SMITHFIELD, Va. – Smithfield Foods Inc. announced fiscal 2012 1Q net income was $82.1 million, or $.49 per diluted share, including a $39.0 million pre-tax litigation charge, compared to net income of $76.3 million ($.46 per diluted share) last year; adjusted EPS was $.69 per diluted share, an improvement of $.23, or 50 percent. Sales for the quarter were $3,094.2 million compared to $2,901.3 million during the same period last year, largely due to higher average unit selling prices in the Pork segment and higher live hog market prices.

"The record performance of our business for the past five quarters is the direct result of the successful execution of our strategy to position Smithfield as a leading packaged meats company by increasing customer-focused marketing of our core brand portfolio, improving our overall cost structure and fortifying our balance sheet, plus the benefit of favorable industry conditions," said C. Larry Pope, president and chief executive officer.

"We are supporting our packaged meats business by boosting our sales and marketing budget to activate our brands and fuel innovation to bring us closer to our consumers. This is promoting growth and strengthening our position in many important product categories, including bacon, dinner sausage, hotdogs and portable lunches.
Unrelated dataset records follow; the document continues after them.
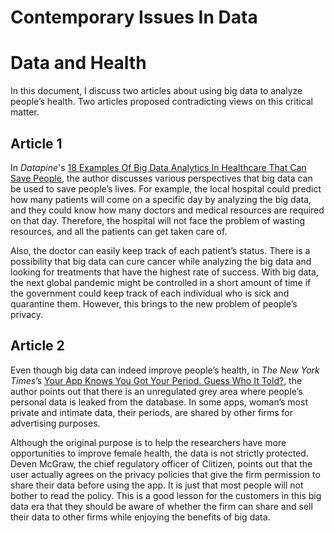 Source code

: # Contemporary Issues In Data
# Data and Health
In this document, I discuss two articles about using big data to analyze people’s health. Two articles proposed contradicting views on this critical matter.

## Article 1
In _Datapine_'s [18 Examples Of Big Data Analytics In Healthcare That Can Save People](https://www.datapine.com/blog/big-data-examples-in-healthcare/), the author discusses various perspectives that big data can be used to save people’s lives. For example, the local hospital could predict how many patients will come on a specific day by analyzing the big data, and they could know how many doctors and medical resources are required on that day. Therefore, the hospital will not face the problem of wasting resources, and all the patients can get taken care of.

Also, the doctor can easily keep track of each patient’s status. There is a possibility that big data can cure cancer while analyzing the big data and looking for treatments that have the highest rate of success. With big data, the next global pandemic might be controlled in a short amount of time if the government could keep track of each individual who is sick and quarantine them. However, this brings to the new problem of people’s privacy.

## Article 2
Even though big data can indeed improve people’s health, in _The New York Times_’s [Your App Knows You Got Your Period. Guess Who It Told?](https://www.nytimes.com/2021/01/28/us/period-apps-health-technology-women-privacy.html?searchResultPosition=4), the author points out that there is an unregulated grey area where people’s personal data is leaked from the database. In some apps, woman’s most private and intimate data, their periods, are shared by other firms for advertising purposes.

Although the original purpose is to help the researchers have more opportunities to improve female health, the data is not strictly protected. Deven McGraw, the chief regulatory officer of Ciitizen, points out that the user actually agrees on the privacy policies that give the firm permission to share their data before using the app. It is just that most people will not bother to read the policy. This is a good lesson for the customers in this big data era that they should be aware of whether the firm can share and sell their data to other firms while enjoying the benefits of big data.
"Notably, sales volume and dollars expanded for all of our 12 core brands in the first quarter: Farmland, Smithfield, Eckrich, Armour, John Morrell, Cook's, Gwaltney, Kretschmar, Curly's, Carando, Margherita, and Healthy Ones. In addition, our Armour LunchMakers, Curly's Tub BBQ, Eckrich Hotdogs and Smoked Sausage, Kretschmar Deli, and Smithfield Marinated lines posted double-digit growth," Pope said.

Low global protein inventories continued to support historically high live hog prices. “This strong pricing environment, combined with profitable hedge positions, generated robust hog production profitability that was well above the normalized range, despite higher cash grain prices,” he added.

Fresh pork operating margins were at the high end of normalized range at 3 percent, or $6 per head, despite a 19 percent increase in live hog market prices. Results were bolstered by stable protein supplies and solid exports. Sales tonnage and head processed decreased 2 percent.

Packaged meats operating margins were above the normalized range at 8 percent, or $.17 per lb., despite a double-digit increase in raw material costs. Margins continued to benefit from lower overhead costs and increased operating efficiencies. Sales increased 6 percent to $1.3 billion, as average unit selling prices rose 8 percent. Sales tonnage decreased 1 percent; however, the company successfully grew the retail packaged meats volume of its 12 core brands, driven in large part by increases in hot dogs, lunchmeat, prepared foods and smoked sausage. Sales of the company's 12 core brands increased 9 percent in dollars and 3 percent in volume.

Hog Production operating margins, adjusted for the litigation settlement and impairments, were at 14 percent, or $29 per head.

Operating profit in the International segment was down in both Europe and Mexico. Recessionary conditions coupled with higher raw material prices in hog production and meat processing operations pressured margins in the segment.